Socioeconomic factors—namely a mother’s insurance status and level of education—weigh heavily on Hispanic infants’ chances of surviving critical congenital heart disease (CHD) in their first year of life, a study out of the University of California, San Francisco suggests.
Shabnam Peyvandi, MD, and colleagues’ work centered around two critical heart defects: hypoplastic left heart syndrome and d-transposition of the great arteries. Both conditions require neonatal surgery, and past work has suggested elements like race and ethnicity can play into the outcomes of those procedures.
“The cause of racial and ethnic disparity in CHD outcomes is largely unknown,” Peyvandi, an assistant professor at UCSF, and coauthors wrote in the Journal of the American Heart Association Oct. 10. “Race and ethnicity are mainly regarded as social constructs, thus healthcare disparities are likely mediated through various socioeconomic factors rather than through biological differences between groups.”
The team’s population-based cohort study drew from the California Office of Statewide Health Planning and Development database to track 1,315 white and Hispanic infants with CHD. Hispanic mothers tended to be younger, less educated and live in cities, and they often relied on public insurance and community hospitals for healthcare.
Peyvandi and her colleagues said Hispanic ethnicity on its own was associated with a 1.72-fold increased risk of one-year mortality, but infants whose moms were more educated and enrolled in private insurance saw more positive outcomes. Still, compared to the 70 percent of white women who had more than 12 years of schooling, just 22 percent of Hispanic mothers attended school that long.

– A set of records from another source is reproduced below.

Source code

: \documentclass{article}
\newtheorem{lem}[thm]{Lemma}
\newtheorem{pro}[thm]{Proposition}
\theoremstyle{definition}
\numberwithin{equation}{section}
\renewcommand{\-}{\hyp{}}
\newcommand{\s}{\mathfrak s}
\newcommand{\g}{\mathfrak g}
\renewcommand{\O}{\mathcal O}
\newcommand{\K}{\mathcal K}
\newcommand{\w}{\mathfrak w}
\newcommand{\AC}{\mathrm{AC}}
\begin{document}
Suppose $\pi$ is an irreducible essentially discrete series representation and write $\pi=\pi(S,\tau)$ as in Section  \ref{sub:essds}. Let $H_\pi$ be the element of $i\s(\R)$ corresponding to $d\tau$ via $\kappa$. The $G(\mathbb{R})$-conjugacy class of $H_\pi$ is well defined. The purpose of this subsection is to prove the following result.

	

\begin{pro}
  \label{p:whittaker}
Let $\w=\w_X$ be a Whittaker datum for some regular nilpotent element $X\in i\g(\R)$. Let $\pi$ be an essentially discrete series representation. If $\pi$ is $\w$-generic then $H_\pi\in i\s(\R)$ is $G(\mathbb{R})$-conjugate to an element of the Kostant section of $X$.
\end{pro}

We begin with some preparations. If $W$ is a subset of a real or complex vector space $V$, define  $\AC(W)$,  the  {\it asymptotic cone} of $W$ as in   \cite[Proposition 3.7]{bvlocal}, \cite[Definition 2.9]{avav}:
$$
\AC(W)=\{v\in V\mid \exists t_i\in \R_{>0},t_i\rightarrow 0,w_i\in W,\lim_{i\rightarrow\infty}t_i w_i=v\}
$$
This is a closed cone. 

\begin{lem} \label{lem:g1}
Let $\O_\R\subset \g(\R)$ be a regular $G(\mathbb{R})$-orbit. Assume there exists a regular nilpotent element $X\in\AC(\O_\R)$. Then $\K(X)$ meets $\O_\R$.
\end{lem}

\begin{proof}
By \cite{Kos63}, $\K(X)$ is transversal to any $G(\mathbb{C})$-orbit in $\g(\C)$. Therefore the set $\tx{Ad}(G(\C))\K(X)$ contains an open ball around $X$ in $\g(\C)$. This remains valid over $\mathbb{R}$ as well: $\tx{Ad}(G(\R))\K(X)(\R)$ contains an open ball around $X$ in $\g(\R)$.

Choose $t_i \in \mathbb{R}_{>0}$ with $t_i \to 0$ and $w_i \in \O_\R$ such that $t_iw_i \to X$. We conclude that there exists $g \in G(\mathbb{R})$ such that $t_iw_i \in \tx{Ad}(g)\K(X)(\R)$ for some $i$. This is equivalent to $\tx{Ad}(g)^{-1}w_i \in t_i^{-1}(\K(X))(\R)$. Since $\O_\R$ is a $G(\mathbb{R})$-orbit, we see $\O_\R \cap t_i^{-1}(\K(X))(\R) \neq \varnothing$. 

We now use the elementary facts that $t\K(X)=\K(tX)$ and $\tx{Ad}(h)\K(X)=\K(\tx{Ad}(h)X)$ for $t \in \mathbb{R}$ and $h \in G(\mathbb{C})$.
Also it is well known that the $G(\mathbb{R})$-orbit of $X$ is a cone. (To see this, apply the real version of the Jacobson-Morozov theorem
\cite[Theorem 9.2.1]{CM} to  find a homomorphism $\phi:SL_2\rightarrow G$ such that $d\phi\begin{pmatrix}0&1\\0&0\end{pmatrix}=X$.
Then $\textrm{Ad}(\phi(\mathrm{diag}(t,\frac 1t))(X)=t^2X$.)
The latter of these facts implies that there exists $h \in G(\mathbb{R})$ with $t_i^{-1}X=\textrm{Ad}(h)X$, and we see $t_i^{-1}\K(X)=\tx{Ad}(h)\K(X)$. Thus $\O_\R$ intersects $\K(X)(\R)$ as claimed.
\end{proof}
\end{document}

When it came to health insurance, 69 percent of white mothers had private coverage compared to 23.5 percent of Hispanic mothers.
“We found that even when excluding patients who died before hospital discharge, maternal education and insurance status continued to play a strong role in explaining the relationship between race/ethnicity and outcome,” Peyvandi et al. wrote. “In fact, the effect of these mediators seemed stronger in the sensitivity analysis. In particular, the total indirect effect was 9 percent higher when excluding patients who died before hospital discharge.”
The authors said their results can start to explain the poorer outcomes seen in Hispanic infants born in California, but their lack of consideration for other confounding factors like income, access to care and occupation limits the study. They’re working on a cost-effectiveness study right now that incorporates further measures of socioeconomic status.
“These findings begin to identify specific factors within racial and ethnic groups that can be targeted for intervention,” Peyvandi and colleagues said. “Providing additional resources to these vulnerable populations has the potential to improve both short- and long-term outcomes, in addition to being cost-effective.”